### ASSIGNMENT:
Give again, word for word, each line below starting at the one that contains "- **Relevancia Social:**" and ending at the one that contains "- **Complejidad del".

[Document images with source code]
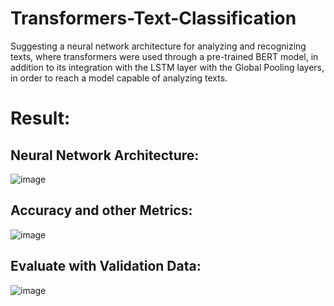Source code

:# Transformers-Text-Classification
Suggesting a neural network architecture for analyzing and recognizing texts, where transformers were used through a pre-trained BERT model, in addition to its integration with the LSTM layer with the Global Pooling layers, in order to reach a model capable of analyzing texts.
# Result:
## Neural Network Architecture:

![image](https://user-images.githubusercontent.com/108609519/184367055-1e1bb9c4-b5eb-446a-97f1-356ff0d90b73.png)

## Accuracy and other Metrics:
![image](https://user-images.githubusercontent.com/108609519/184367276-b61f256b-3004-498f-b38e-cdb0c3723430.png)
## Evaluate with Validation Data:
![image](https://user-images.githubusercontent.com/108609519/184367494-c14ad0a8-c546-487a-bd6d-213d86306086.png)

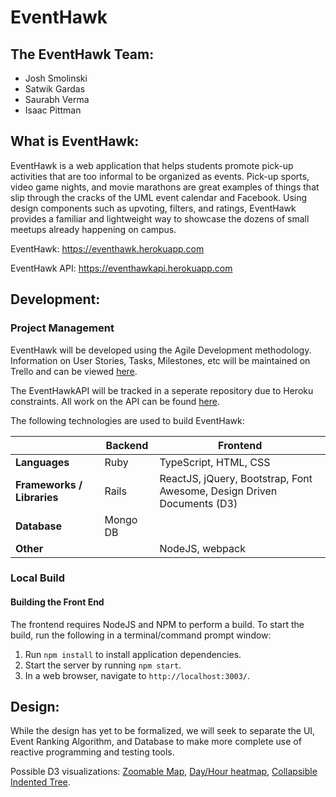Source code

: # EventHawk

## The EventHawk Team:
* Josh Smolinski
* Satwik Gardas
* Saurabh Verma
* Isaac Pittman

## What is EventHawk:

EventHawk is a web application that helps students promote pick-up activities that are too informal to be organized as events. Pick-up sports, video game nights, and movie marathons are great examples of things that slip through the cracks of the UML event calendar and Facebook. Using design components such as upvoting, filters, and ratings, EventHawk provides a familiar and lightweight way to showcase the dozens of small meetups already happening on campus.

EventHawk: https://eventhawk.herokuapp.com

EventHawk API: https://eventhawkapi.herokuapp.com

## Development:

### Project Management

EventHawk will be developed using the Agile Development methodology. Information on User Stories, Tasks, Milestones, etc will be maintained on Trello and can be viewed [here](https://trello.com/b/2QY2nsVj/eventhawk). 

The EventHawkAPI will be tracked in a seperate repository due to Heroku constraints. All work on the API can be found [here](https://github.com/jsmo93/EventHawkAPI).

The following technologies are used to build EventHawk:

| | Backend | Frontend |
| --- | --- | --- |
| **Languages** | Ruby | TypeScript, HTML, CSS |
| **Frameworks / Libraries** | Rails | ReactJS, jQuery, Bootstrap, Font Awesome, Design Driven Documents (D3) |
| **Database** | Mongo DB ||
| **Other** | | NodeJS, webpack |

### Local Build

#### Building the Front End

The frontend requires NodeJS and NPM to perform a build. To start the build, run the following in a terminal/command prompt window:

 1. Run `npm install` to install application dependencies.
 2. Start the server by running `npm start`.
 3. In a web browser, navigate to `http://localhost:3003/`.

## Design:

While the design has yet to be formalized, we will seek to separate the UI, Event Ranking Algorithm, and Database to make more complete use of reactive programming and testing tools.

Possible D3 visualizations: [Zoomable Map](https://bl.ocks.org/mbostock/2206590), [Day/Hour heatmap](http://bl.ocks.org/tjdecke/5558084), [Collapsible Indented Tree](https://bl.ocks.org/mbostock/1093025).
* * *
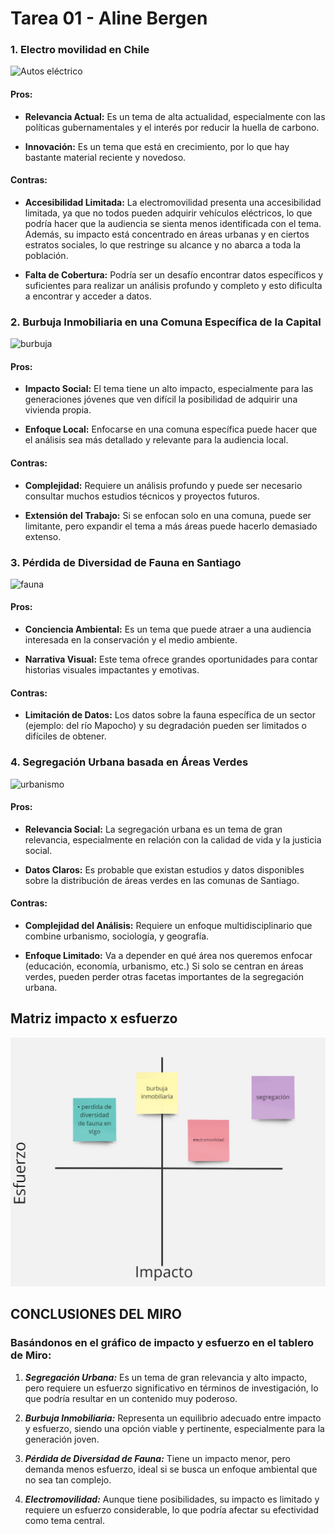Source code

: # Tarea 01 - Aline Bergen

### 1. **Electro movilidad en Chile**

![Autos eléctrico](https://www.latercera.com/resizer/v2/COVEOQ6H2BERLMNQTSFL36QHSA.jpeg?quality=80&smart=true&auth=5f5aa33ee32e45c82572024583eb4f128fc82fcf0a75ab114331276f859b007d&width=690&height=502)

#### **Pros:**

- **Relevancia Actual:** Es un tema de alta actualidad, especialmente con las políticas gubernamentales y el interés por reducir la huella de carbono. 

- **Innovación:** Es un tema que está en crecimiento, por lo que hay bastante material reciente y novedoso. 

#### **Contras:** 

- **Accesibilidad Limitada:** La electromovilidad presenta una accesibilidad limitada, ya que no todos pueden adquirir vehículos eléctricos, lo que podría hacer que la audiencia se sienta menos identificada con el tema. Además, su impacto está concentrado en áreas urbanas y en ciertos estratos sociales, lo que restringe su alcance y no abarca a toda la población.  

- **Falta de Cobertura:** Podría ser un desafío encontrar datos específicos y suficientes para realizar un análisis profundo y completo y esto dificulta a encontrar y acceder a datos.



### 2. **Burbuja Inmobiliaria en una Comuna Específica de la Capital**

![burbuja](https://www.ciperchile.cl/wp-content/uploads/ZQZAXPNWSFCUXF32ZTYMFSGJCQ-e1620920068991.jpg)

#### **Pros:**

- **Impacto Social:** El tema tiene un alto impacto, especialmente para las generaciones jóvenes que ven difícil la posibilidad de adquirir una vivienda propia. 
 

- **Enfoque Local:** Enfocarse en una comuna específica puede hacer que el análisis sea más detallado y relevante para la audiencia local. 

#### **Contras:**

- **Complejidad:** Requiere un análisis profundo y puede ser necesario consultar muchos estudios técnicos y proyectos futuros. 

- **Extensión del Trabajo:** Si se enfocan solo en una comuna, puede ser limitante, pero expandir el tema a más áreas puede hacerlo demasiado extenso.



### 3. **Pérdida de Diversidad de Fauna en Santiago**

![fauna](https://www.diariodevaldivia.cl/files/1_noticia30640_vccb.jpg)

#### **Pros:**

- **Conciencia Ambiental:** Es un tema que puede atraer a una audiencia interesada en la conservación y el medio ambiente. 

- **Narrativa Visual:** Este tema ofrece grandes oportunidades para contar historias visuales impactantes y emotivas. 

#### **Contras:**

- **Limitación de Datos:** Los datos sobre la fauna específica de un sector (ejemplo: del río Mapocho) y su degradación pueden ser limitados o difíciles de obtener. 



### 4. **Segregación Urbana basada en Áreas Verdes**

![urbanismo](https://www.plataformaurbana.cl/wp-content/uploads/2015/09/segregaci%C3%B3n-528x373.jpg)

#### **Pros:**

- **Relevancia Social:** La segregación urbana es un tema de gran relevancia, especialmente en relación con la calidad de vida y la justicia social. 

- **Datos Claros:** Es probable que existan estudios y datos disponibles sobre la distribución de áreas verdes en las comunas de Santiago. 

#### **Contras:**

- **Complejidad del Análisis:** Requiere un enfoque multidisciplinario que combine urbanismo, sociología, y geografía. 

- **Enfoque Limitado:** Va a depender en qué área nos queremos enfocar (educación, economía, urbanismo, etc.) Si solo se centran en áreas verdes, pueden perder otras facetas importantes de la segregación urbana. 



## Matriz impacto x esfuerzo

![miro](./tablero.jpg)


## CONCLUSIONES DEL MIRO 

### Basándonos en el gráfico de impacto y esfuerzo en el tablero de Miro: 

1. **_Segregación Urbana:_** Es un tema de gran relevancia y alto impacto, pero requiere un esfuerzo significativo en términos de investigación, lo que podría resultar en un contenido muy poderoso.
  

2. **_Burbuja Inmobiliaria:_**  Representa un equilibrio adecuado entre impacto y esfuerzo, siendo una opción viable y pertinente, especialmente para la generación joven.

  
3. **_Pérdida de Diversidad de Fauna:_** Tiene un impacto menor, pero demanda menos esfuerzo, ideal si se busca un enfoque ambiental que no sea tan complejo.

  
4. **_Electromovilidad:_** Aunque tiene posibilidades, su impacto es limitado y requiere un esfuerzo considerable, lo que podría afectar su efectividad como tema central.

### YOUR SOLUTION:
- **Relevancia Social:** La segregación urbana es un tema de gran relevancia, especialmente en relación con la calidad de vida y la justicia social. 

- **Datos Claros:** Es probable que existan estudios y datos disponibles sobre la distribución de áreas verdes en las comunas de Santiago. 

#### **Contras:**

- **Complejidad del Análisis:** Requiere un enfoque multidisciplinario que combine urbanismo, sociología, y geografía. 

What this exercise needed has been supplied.